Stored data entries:
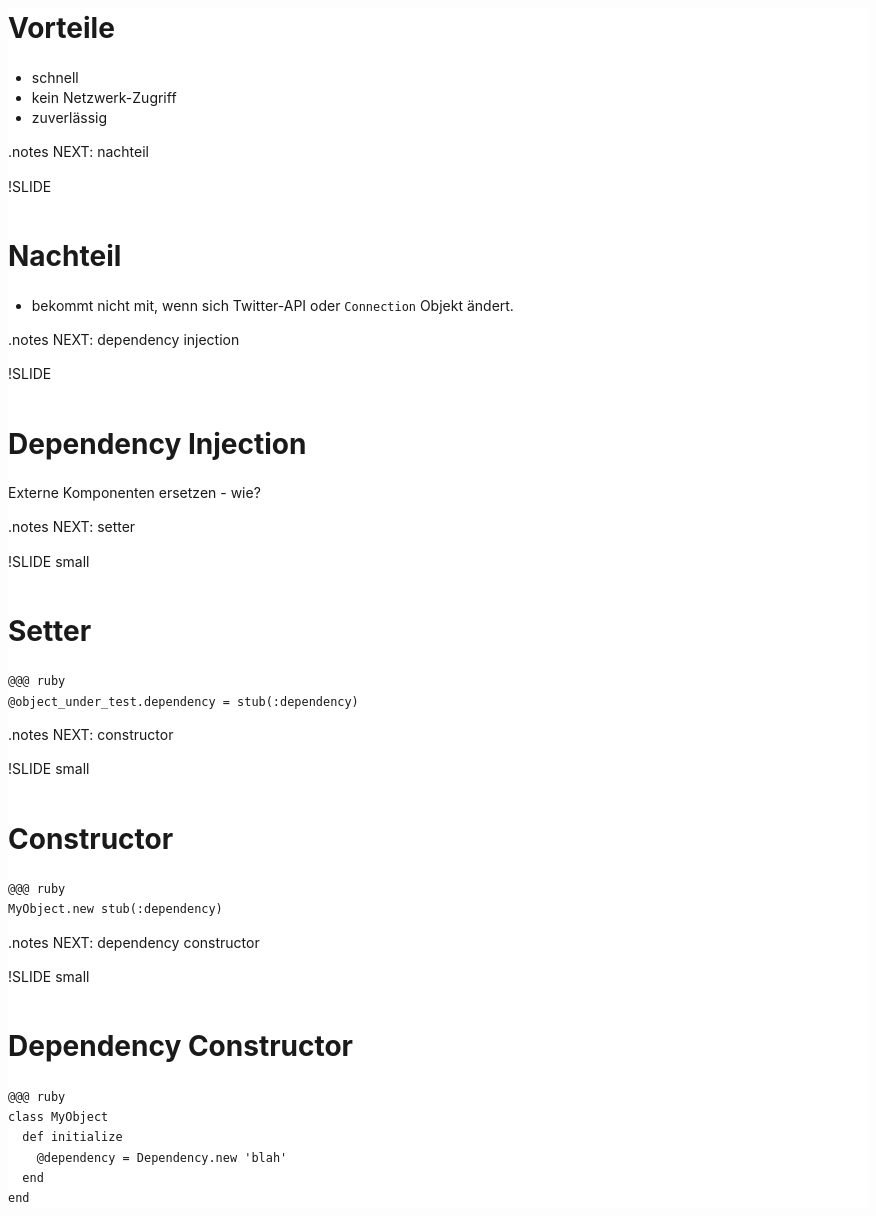 # Vorteile

* schnell
* kein Netzwerk-Zugriff
* zuverlässig

.notes NEXT: nachteil

!SLIDE

# Nachteil

* bekommt nicht mit, wenn sich Twitter-API oder `Connection` Objekt ändert.

.notes NEXT: dependency injection

!SLIDE

# Dependency Injection

Externe Komponenten ersetzen - wie?

.notes NEXT: setter

!SLIDE small

# Setter

    @@@ ruby
    @object_under_test.dependency = stub(:dependency)

.notes NEXT: constructor

!SLIDE small

# Constructor

    @@@ ruby
    MyObject.new stub(:dependency)

.notes NEXT: dependency constructor

!SLIDE small

# Dependency Constructor

    @@@ ruby
    class MyObject
      def initialize
        @dependency = Dependency.new 'blah'
      end
    end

> _WORK ORDER_:
Search the entries for the string "stub" and copy each line where it occurs.

> _ANSWER BELOW_:
    @object_under_test.dependency = stub(:dependency)
    MyObject.new stub(:dependency)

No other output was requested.